Rule 1 — Replication multiplier:

Raw storage × replication factor = actual storage needed
3 replicas standard → multiply by 3

Rule 2 — Index overhead:

Database indexes add 20–50% on top of raw row data
250 TB raw data → ~300–375 TB with indexes

Rule 3 — Media vs metadata:

Metadata is tiny. Media is everything.
Instagram: user profiles + captions = a few TB
Instagram: photos = petabytes
Always separate your estimate into metadata + media

Rule 4 — Compression:

Text compresses ~3–10× with gzip/snappy
Already-compressed files (JPEG, MP4, MP3) gain almost nothing from further compression
Don't apply text compression ratios to media — it won't help


Quick unit conversions#

1 KB  = 10^3  bytes = 1,000 bytes
1 MB  = 10^6  bytes = 1,000 KB
1 GB  = 10^9  bytes = 1,000 MB
1 TB  = 10^12 bytes = 1,000 GB
1 PB  = 10^15 bytes = 1,000 TB

Powers of 2 (binary):
1 KiB = 2^10 = 1,024 bytes   (~same as 1 KB for estimation purposes)
1 MiB = 2^20 ≈ 1M bytes
1 GiB = 2^30 ≈ 1B bytes

For estimation, always use powers of 10 (KB = 1,000). Close enough to powers of 2 for interview math.

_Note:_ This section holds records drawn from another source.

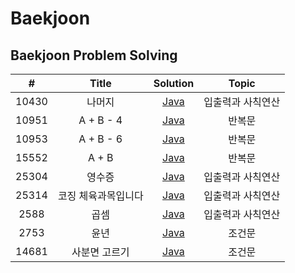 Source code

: 
# Baekjoon

## Baekjoon Problem Solving

| # | Title | Solution | Topic |
| :-----: | :---: | :---: | :---: |
| 10430 | 나머지 |  [Java](/baekjoon_10430/나머지.java) | 입출력과 사칙연산 |
| 10951 | A + B - 4 |  [Java](/baekjoon_10951/A%2BB-4.java) | 반복문 |
| 10953 | A + B - 6 |  [Java](/baekjoon_10953/A%2BB-6.java) | 반복문 |
| 15552 | A + B |  [Java](/baekjoon_15552/A%2BB.java) | 반복문 |
| 25304 | 영수증 |  [Java](/baekjoon_25304/영수증.java) | 입출력과 사칙연산|
| 25314 | 코징 체육과목입니다|  [Java](/baekjoon_25314/코딩은%20체육과목입니다.java) | 입출력과 사칙연산 |
| 2588 | 곱셈 |  [Java](/baekjoon_2588/곱셈.java) | 입출력과 사칙연산 |
| 2753 | 윤년|  [Java](/baekjoon_2753/윤년.java) | 조건문 |
| 14681| 사분면 고르기| [Java](/baekjoon_14681/사분면고르기.java) | 조건문 |


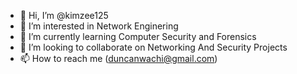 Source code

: - 👋 Hi, I’m @kimzee125
- 👀 I’m interested in Network Enginering
- 🌱 I’m currently learning Computer Security and Forensics
- 💞️ I’m looking to collaborate on Networking And Security Projects
- 📫 How to reach me (duncanwachi@gmail.com)

<!---
kimzee125/kimzee125 is a ✨ special ✨ repository because its `README.md` (this file) appears on your GitHub profile.
You can click the Preview link to take a look at your changes.
--->
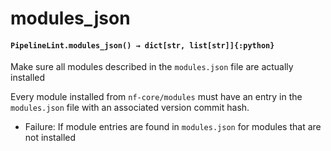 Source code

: # modules_json

#### `PipelineLint.modules_json() → dict[str, list[str]]{:python}`

Make sure all modules described in the `modules.json` file are actually installed

Every module installed from `nf-core/modules` must have an entry in the `modules.json` file
with an associated version commit hash.

- Failure: If module entries are found in `modules.json` for modules that are not installed
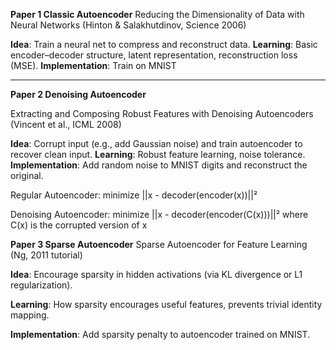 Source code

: **Paper 1 Classic Autoencoder**
Reducing the Dimensionality of Data with Neural Networks (Hinton & Salakhutdinov, Science 2006)

**Idea**: Train a neural net to compress and reconstruct data.
**Learning**: Basic encoder–decoder structure, latent representation, reconstruction loss (MSE).
**Implementation**: Train on MNIST
<hr>

**Paper 2 Denoising Autoencoder**

Extracting and Composing Robust Features with Denoising Autoencoders (Vincent et al., ICML 2008)

**Idea**: Corrupt input (e.g., add Gaussian noise) and train autoencoder to recover clean input.
**Learning**: Robust feature learning, noise tolerance.
**Implementation**: Add random noise to MNIST digits and reconstruct the original.

Regular Autoencoder: minimize ||x - decoder(encoder(x))||²

Denoising Autoencoder: minimize ||x - decoder(encoder(C(x)))||²
                    where C(x) is the corrupted version of x

**Paper 3 Sparse Autoencoder**
Sparse Autoencoder for Feature Learning (Ng, 2011 tutorial)

**Idea**: Encourage sparsity in hidden activations (via KL divergence or L1 regularization).

**Learning**: How sparsity encourages useful features, prevents trivial identity mapping.

**Implementation**: Add sparsity penalty to autoencoder trained on MNIST. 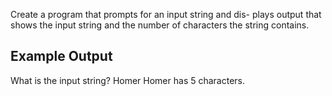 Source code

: Create a program that prompts for an input string and dis- plays output that shows the input string and
the number of characters the string contains.

## Example Output
  What is the input string? Homer
  Homer has 5 characters.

Storage estimates for common systems#

URL shortener (10 years, 50B URLs):
  50B × 500 bytes = 25 TB raw → ~250 TB with indexes + replication

Twitter (10 years, 500M tweets/day):
  500M × 280 bytes = 140 MB/day text
  × 365 × 10 = 511 GB text (negligible)
  Media: 30% tweets have image (300KB avg)
  → 150M × 300KB/day = 45 TB/day media → 164 PB/10 years

WhatsApp (1 year):
  65B messages/day × 200 bytes = 13 TB/day metadata
  5% have media (300KB) → 3.25B × 300KB = 975 TB/day media
  → Storage is dominated by media, not text

YouTube (1 year uploads):
  500K videos/day × 100 MB raw = 50 TB/day
  × 10 (transcoded) = 500 TB/day = ~180 PB/year

Interview framing

"A URL row is ~500 bytes, a tweet is ~280 bytes, a photo is 300KB–1MB, a 1-min video is ~50MB at 720p. Always separate metadata from media — metadata is negligible compared to media. Multiply storage by 3 for replication and by 1.3–1.5 for index overhead."